• Prompt: As the answer, set down the lines below from the one containing "# BluetoothGATTGetDescriptorValue function" through the one containing "### -param DescriptorValueSizeRequired", exactly and inclusively, and no others.

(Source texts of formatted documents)
:::

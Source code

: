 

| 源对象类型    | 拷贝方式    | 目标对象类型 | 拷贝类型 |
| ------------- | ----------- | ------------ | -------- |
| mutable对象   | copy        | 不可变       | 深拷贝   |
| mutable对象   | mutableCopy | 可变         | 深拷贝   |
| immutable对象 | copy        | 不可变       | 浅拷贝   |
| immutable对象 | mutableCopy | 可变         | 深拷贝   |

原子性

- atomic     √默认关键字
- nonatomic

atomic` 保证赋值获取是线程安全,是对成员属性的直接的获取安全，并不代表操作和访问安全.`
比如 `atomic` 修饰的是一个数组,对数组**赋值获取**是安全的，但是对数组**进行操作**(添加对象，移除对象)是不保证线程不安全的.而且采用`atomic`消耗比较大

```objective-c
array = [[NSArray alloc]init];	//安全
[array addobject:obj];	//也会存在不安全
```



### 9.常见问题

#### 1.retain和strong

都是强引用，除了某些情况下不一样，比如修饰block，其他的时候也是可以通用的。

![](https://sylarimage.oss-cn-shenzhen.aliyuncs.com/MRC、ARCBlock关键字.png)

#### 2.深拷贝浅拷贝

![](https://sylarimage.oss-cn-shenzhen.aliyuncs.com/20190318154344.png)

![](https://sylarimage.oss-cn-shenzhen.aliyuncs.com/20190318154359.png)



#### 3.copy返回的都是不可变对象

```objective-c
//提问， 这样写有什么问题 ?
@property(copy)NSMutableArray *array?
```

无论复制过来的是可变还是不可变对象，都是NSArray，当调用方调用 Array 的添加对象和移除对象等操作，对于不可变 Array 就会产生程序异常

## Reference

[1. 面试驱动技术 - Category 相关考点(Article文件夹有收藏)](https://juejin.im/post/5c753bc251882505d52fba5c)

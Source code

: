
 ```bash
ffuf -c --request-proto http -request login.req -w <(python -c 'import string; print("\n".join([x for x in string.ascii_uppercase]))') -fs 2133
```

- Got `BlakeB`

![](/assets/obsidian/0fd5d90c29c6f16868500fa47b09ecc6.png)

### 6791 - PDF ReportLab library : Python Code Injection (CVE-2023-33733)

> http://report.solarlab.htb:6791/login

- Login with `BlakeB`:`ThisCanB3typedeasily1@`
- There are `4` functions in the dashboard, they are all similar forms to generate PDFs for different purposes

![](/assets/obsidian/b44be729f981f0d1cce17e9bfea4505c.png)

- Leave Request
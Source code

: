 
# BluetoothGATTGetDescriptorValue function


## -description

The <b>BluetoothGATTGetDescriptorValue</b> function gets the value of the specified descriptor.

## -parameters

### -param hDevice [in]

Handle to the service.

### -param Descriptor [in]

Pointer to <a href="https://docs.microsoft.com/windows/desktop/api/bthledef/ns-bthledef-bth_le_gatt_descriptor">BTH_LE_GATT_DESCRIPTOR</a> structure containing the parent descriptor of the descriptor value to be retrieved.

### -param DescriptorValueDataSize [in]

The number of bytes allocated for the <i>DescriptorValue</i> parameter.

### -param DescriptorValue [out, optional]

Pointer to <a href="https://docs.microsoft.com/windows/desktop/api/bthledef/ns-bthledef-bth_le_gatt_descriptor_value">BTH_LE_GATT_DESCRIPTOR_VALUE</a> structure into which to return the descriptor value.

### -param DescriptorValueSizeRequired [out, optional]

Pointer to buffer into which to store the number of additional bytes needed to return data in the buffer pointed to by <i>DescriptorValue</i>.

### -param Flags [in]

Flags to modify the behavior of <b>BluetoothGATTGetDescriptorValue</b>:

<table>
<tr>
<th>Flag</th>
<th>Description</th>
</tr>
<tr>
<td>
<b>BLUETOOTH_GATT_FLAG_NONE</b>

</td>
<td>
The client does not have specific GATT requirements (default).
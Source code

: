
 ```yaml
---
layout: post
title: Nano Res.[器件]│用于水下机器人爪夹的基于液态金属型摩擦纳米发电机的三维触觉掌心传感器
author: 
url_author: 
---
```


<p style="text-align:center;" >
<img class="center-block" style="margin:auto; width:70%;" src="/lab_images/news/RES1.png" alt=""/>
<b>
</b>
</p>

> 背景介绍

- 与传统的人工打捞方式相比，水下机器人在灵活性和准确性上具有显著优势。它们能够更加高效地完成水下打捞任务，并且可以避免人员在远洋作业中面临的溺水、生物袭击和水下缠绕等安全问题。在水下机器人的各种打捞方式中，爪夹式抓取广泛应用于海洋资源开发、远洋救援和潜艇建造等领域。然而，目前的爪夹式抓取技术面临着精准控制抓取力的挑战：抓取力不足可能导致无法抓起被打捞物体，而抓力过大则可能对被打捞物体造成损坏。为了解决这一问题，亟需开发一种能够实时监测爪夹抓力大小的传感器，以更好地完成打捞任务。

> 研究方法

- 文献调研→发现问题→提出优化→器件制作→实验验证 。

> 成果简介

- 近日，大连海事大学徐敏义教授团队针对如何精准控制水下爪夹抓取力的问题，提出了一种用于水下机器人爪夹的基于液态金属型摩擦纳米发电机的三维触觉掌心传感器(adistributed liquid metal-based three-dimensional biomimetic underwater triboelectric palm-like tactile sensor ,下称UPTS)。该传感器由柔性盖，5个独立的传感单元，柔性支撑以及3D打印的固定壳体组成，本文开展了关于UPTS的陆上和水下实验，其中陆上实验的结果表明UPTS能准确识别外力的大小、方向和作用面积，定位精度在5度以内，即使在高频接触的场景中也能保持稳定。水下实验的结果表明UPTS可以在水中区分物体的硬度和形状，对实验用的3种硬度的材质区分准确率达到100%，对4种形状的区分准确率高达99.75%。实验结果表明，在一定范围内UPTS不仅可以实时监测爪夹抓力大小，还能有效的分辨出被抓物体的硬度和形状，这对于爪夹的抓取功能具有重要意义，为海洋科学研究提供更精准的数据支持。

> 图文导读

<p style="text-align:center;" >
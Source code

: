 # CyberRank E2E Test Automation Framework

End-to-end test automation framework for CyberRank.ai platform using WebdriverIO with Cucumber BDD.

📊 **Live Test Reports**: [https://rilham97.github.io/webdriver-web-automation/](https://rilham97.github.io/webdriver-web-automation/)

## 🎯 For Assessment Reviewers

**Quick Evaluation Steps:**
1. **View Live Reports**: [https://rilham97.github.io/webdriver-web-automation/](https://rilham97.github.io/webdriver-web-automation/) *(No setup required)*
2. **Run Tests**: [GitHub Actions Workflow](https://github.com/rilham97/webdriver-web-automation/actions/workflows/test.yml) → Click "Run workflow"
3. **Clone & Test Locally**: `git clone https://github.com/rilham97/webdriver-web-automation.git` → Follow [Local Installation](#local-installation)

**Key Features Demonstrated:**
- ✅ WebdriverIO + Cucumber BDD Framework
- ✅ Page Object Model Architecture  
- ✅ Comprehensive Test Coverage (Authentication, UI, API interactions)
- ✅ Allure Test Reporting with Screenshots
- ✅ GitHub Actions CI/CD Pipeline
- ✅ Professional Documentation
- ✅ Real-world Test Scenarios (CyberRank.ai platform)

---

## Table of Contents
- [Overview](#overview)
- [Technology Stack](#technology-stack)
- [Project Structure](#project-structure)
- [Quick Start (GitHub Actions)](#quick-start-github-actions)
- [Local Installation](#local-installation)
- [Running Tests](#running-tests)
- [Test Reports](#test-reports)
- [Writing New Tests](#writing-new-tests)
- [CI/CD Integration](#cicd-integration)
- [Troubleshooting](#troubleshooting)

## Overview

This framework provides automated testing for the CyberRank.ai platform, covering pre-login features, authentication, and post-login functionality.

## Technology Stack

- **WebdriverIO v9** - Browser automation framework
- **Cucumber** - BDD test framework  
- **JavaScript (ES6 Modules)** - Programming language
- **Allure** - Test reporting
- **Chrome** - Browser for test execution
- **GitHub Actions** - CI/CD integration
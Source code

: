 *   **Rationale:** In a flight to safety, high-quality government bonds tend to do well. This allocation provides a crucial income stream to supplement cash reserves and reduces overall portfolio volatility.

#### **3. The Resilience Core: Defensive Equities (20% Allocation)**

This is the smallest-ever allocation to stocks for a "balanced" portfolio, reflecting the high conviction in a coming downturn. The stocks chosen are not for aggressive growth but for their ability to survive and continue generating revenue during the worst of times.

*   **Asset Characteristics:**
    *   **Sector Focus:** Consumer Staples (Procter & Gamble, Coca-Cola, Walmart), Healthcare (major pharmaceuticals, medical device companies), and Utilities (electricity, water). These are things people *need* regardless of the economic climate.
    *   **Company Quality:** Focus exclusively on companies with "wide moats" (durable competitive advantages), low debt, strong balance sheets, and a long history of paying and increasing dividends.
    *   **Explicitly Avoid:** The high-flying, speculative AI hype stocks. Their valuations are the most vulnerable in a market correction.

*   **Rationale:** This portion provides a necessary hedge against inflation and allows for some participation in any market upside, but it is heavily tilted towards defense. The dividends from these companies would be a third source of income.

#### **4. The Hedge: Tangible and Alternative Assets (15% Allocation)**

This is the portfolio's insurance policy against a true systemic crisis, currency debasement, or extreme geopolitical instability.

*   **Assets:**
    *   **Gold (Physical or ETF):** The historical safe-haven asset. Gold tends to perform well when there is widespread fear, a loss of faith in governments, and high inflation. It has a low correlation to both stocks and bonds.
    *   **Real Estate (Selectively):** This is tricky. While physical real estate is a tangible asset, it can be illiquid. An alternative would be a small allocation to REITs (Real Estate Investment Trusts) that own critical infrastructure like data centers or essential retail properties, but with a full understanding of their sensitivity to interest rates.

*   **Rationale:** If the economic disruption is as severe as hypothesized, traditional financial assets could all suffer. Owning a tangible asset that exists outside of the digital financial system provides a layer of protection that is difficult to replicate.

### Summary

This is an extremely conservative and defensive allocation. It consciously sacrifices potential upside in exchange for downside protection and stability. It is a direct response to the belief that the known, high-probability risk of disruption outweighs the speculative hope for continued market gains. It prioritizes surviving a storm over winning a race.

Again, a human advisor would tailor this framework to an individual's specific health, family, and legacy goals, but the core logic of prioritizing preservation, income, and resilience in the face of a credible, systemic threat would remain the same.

:::

• Solution to the exercise:
# BluetoothGATTGetDescriptorValue function


## -description

The <b>BluetoothGATTGetDescriptorValue</b> function gets the value of the specified descriptor.

## -parameters

### -param hDevice [in]

Handle to the service.

### -param Descriptor [in]

Pointer to <a href="https://docs.microsoft.com/windows/desktop/api/bthledef/ns-bthledef-bth_le_gatt_descriptor">BTH_LE_GATT_DESCRIPTOR</a> structure containing the parent descriptor of the descriptor value to be retrieved.

### -param DescriptorValueDataSize [in]

The number of bytes allocated for the <i>DescriptorValue</i> parameter.

### -param DescriptorValue [out, optional]

Pointer to <a href="https://docs.microsoft.com/windows/desktop/api/bthledef/ns-bthledef-bth_le_gatt_descriptor_value">BTH_LE_GATT_DESCRIPTOR_VALUE</a> structure into which to return the descriptor value.

### -param DescriptorValueSizeRequired [out, optional]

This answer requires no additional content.